3. Kapitel - Teil 2
Meine Tränen versiegen und ich beuge mich vor, um Livys Augen für immer zu schließen. Als ich mich aufrichte, bemerke ich aus den Augenwinkeln eine Bewegung.
Erschrocken zucke ich zusammen, schiebe Livy von mir und stehe auf. Hastig blicke ich mich nach einem Fluchtweg um, doch es ist bereits zu spät, denn ein dunkelhäutiger Mann biegt um die Ecke, in den Händen eine Pistole, die auf mich gerichtet ist.
Es ist vorbei. Sie haben mich gefunden. Obwohl ich schon dachte keine Angst mehr fühlen zu können, ergreift sie mich nun doch und bringt mich zum Zittern. Ich hebe die Hände und senke den Blick, als der Mann näher kommt.
»Bitte«, flehe ich, »ich will noch nicht sterben.«
Es ist die Wahrheit, erkenne ich. Noch will ich Livy nicht nachfolgen. In meinem Herzen spüre ich tatsächlich so etwas wie Hoffnung, obwohl die Situation, die Rebellion der Assets, so ausweglos erscheint. Mein Überlebenswille ist stärker als mein Verstand.
»Ich bin keiner von denen«, sagt der Mann mit schroffer Stimme und ich blicke überrascht auf, in das Gesicht eines Menschen. Tatsächlich trägt er keine Uniform und hat keine Klauen. In seinen Augen erkenne ich die gleiche Angst und Sorge, die auch ich fühle. Die dunkle Haut des Mannes bringt mich zu dem Schluss, dass er der Schwarze sein muss, von dem der Asset gestern Nacht geredet hat.

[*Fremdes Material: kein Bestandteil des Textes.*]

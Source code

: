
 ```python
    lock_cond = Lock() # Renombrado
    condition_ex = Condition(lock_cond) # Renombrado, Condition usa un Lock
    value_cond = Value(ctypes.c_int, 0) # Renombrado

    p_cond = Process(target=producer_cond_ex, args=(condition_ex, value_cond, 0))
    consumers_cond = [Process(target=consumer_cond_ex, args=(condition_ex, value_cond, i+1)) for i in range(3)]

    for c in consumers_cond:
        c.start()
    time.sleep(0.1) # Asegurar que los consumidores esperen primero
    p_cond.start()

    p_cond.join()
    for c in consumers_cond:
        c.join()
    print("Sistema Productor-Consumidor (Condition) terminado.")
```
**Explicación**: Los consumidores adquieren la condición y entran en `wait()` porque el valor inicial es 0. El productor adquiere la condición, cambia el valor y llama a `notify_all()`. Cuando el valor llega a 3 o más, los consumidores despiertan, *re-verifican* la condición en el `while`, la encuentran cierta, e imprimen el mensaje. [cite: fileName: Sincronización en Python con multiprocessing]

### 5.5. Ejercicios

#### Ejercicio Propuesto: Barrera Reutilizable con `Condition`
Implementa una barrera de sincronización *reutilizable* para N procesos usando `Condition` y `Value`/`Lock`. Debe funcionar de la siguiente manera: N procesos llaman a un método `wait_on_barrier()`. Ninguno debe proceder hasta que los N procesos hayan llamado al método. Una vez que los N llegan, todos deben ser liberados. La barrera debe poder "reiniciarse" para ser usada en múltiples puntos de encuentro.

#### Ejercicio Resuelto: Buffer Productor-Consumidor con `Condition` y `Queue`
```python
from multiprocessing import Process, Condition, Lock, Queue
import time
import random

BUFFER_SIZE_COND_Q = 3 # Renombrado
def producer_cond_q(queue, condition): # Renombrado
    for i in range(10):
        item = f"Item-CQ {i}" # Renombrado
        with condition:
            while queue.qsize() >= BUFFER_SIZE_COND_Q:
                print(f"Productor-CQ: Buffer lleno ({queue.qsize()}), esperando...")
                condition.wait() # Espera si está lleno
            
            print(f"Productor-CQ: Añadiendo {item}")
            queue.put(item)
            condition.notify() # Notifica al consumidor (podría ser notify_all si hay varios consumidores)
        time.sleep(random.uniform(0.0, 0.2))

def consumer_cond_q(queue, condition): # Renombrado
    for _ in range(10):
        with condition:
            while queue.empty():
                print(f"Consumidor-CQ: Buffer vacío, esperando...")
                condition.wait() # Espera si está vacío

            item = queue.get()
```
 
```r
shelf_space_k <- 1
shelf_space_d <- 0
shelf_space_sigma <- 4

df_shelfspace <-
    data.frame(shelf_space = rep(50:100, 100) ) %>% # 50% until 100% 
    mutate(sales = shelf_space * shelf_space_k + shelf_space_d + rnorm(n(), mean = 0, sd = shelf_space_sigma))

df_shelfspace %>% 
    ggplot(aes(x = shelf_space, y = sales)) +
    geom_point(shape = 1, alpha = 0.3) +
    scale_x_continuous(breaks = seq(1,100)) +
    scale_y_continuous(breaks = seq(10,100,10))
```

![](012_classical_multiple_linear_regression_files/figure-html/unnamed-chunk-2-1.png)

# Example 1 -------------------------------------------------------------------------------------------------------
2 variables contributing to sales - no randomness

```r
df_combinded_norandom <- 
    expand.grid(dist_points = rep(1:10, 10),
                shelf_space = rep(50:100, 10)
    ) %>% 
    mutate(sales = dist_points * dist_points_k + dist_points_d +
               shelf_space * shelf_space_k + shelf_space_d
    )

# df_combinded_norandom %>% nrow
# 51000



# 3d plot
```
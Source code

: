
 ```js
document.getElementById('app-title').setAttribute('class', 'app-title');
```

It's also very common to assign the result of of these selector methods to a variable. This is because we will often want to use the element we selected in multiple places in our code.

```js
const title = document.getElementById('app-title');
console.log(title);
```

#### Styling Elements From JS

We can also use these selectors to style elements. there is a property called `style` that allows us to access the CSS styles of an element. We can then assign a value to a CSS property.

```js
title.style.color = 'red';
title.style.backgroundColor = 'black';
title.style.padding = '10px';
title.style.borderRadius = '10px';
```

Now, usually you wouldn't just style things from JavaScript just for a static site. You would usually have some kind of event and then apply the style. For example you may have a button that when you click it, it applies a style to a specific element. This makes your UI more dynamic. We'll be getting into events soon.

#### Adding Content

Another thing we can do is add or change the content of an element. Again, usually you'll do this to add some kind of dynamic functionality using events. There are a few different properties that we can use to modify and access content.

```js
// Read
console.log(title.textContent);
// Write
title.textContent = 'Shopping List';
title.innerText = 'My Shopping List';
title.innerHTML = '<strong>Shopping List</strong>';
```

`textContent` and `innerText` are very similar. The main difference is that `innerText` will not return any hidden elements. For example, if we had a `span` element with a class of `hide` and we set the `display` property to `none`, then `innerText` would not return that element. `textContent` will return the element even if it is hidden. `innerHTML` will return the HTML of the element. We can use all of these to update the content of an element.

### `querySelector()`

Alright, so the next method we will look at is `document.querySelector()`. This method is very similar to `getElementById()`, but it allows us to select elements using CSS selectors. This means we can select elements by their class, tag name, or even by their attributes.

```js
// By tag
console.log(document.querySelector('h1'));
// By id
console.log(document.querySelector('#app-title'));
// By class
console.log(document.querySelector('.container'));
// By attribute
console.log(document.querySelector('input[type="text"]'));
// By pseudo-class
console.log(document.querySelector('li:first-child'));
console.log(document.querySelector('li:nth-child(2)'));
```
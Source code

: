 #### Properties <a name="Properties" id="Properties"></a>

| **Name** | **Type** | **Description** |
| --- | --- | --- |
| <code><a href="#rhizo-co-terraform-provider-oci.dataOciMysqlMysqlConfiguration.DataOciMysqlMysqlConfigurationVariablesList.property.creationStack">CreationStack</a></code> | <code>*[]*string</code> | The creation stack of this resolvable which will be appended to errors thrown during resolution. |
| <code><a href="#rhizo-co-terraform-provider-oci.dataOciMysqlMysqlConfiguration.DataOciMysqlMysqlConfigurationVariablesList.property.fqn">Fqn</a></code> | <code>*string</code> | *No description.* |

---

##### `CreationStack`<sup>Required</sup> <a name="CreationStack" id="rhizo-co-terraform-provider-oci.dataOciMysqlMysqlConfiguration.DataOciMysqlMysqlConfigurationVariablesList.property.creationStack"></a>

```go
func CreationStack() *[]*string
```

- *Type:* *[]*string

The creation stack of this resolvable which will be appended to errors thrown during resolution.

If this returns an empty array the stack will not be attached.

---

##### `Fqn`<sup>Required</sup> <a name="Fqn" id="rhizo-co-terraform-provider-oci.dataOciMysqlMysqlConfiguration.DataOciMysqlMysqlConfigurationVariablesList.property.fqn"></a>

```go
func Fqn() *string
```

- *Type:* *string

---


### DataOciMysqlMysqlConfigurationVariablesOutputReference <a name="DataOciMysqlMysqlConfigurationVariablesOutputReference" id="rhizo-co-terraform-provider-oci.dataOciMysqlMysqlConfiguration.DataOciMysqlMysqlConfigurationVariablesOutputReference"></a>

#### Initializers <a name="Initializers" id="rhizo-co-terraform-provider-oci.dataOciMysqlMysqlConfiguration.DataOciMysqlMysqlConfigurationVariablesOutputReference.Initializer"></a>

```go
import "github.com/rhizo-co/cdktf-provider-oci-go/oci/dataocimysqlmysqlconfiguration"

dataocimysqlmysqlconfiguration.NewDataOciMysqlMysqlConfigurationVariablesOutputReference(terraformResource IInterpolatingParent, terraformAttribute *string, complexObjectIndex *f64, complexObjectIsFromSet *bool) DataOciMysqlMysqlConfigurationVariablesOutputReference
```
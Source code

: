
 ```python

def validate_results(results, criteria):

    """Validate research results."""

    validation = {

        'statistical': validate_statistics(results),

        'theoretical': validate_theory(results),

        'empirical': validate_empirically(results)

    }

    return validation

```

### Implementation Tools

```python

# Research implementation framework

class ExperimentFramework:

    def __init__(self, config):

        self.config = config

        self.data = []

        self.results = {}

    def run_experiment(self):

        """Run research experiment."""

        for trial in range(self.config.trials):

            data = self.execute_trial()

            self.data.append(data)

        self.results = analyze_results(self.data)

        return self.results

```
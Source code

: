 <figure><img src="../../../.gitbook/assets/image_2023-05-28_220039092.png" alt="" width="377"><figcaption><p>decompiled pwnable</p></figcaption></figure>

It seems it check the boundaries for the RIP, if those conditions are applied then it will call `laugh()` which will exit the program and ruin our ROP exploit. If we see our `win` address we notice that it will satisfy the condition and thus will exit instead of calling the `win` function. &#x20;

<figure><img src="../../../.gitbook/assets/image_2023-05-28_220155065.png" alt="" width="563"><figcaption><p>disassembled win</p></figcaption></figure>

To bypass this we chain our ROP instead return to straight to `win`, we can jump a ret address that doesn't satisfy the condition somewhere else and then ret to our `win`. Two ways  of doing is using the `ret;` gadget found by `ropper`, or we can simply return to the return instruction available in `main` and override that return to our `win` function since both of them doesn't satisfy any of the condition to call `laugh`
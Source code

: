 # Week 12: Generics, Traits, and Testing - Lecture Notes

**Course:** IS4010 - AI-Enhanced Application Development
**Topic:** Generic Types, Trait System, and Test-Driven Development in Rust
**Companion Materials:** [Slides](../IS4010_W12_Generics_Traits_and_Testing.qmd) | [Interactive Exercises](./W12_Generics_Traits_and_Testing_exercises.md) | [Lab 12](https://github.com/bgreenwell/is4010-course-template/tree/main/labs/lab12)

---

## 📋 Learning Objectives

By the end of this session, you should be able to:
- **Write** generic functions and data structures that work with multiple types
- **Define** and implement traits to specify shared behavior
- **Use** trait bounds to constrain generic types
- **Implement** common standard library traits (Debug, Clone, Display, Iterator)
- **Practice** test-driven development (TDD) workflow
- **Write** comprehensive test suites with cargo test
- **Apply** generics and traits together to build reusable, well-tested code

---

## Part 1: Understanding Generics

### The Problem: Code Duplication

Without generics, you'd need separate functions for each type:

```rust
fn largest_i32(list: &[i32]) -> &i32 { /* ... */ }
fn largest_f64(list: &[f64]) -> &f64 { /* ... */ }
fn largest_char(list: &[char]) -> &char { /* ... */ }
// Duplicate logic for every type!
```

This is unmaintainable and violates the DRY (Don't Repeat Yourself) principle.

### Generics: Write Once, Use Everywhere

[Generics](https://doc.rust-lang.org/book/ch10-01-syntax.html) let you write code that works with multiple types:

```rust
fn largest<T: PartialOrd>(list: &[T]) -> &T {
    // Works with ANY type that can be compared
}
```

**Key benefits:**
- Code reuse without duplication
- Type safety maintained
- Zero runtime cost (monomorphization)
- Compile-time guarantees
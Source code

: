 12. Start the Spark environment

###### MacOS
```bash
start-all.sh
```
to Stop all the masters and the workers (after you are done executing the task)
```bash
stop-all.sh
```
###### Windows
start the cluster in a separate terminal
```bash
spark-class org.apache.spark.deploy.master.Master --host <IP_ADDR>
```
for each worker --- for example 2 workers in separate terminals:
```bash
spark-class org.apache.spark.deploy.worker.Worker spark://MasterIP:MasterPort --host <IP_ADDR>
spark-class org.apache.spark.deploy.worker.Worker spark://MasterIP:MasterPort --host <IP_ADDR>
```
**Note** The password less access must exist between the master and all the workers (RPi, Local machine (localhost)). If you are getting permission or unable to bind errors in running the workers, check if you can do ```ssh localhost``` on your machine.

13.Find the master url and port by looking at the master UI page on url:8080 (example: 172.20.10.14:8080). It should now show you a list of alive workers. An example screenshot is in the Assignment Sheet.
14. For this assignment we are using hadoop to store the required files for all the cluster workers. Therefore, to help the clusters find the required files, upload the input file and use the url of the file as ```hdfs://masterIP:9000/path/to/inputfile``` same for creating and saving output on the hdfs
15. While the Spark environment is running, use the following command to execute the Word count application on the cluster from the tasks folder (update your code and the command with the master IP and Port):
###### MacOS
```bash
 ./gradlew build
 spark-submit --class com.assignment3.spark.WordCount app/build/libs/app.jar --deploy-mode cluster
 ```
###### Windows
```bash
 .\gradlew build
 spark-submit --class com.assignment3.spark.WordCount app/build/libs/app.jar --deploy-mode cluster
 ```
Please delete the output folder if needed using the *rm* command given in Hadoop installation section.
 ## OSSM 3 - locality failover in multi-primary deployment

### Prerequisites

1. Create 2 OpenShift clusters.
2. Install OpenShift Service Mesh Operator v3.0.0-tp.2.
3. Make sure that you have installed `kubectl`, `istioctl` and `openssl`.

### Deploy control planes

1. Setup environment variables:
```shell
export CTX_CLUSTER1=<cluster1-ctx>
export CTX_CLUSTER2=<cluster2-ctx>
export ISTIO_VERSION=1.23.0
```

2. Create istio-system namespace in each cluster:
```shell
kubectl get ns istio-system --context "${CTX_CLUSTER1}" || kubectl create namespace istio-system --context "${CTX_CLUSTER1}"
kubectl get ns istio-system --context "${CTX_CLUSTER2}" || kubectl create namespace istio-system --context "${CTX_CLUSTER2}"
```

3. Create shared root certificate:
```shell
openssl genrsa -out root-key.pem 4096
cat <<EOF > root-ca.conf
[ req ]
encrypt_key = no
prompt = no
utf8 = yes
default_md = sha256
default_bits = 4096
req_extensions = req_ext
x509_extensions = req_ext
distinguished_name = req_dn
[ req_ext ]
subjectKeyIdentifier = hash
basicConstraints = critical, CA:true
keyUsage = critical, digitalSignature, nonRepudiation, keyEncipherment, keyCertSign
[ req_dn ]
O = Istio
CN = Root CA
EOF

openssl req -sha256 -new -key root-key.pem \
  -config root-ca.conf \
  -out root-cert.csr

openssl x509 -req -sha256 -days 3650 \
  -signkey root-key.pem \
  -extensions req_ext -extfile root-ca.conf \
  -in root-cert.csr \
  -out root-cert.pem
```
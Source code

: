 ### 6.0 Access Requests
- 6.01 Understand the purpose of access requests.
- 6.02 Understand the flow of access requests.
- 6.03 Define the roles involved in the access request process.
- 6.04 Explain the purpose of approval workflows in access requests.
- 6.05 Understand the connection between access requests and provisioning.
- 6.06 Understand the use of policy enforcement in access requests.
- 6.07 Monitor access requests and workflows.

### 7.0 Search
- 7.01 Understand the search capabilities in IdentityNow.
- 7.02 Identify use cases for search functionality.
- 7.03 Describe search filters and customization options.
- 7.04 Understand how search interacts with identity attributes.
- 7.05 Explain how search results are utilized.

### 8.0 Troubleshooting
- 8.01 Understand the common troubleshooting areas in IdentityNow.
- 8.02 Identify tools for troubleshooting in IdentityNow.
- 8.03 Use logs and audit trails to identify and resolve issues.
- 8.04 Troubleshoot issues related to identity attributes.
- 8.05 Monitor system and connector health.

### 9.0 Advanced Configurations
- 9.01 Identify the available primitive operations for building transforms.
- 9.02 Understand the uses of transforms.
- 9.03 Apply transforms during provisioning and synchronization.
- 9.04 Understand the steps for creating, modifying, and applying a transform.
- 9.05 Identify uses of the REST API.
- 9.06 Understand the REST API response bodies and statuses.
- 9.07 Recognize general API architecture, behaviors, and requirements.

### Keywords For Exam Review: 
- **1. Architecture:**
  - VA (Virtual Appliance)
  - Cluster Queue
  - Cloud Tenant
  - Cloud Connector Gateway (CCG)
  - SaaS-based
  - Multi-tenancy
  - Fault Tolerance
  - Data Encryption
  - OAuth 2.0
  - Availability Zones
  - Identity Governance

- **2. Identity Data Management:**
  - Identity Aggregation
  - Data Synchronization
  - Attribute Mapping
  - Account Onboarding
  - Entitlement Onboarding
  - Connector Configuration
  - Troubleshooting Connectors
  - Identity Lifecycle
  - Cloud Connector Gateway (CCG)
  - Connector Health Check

Erleichtert seufze ich auf und senke die Hände wieder, während auch der Mann seine Pistole herunternimmt. Er steckt sie nicht weg, was mich eher beruhigt als besorgt, denn mit einer Pistole hätten wir gegen einen Asset wenigstens eine Chance. In diesem Kampf steht jeder Mensch auf meiner Seite.
»Wer bist du?«, will ich wissen. Der Mann wirft mir einen irritierten Blick zu und mustert stirnrunzelnd mein blutverschmiertes Gesicht.
»Cade, Qatar Airways, zweiundsechzigster Stock«, stellt er sich vor, »aber das ist irrelevant. Lass uns zusehen, dass wir hier rauskommen, dann können wir uns dem Small Talk widmen.«
Er ist überraschend ruhig und selbstsicher, was auch mich beruhigt. Dennoch – eine Sache lässt mich nicht los.
»Ich befürchte, dass es draußen nicht besser ist«, gestehe ich die Angst, die mich schon seit einiger Zeit beschäftigt. Ich meine, was ist der Sinn dahinter zu fliehen, wenn wir nirgendwohin können? Die Assets könnten bereits ganz New York lahmgelegt und alle Menschen getötet haben.
Cade schüttelt den Kopf.
»Du hast recht, das ist es nicht«, erwidert er, »aber das Militär hat die United Nations Headquarters vor den Assets abgeriegelt und hält das Gebäude bisher. Wer hätte gedacht, dass Europas Misstrauen gegenüber den Assets uns einmal zugutekommen würde?«
Seine Ruhe färbt auf mich ab und endlich fühle ich Hoffnung in mir aufflammen. Die UN-Headquarters sind nur eine halbe Stunde von hier entfernt und ich weiß, dass es von menschlichen Soldaten bewacht wird – was die Menschen dort scheinbar vor den Assets gerettet hat. Wenn wir es dorthin schaffen, dürfte es vorerst sicher sein.
»Woher weißt du das?«, frage ich dennoch etwas misstrauisch. Schmunzelnd hebt Cade seine linke Hand, in der ein Mobiltelefon im Licht der Sonne glänzt. Der vertraute Anblick erleichtert so sehr, dass ich fast erwäge mich in unser Büro zu schleichen und mein eigenes Mobiltelefon zu holen. Aber nur fast. Wenn wir das hier überleben wollen, haben wir keine Zeit zu verlieren.
»Dann los«, verkünde ich und mache eine Geste mit der Hand, um Cade zu bedeuten vorauszugehen.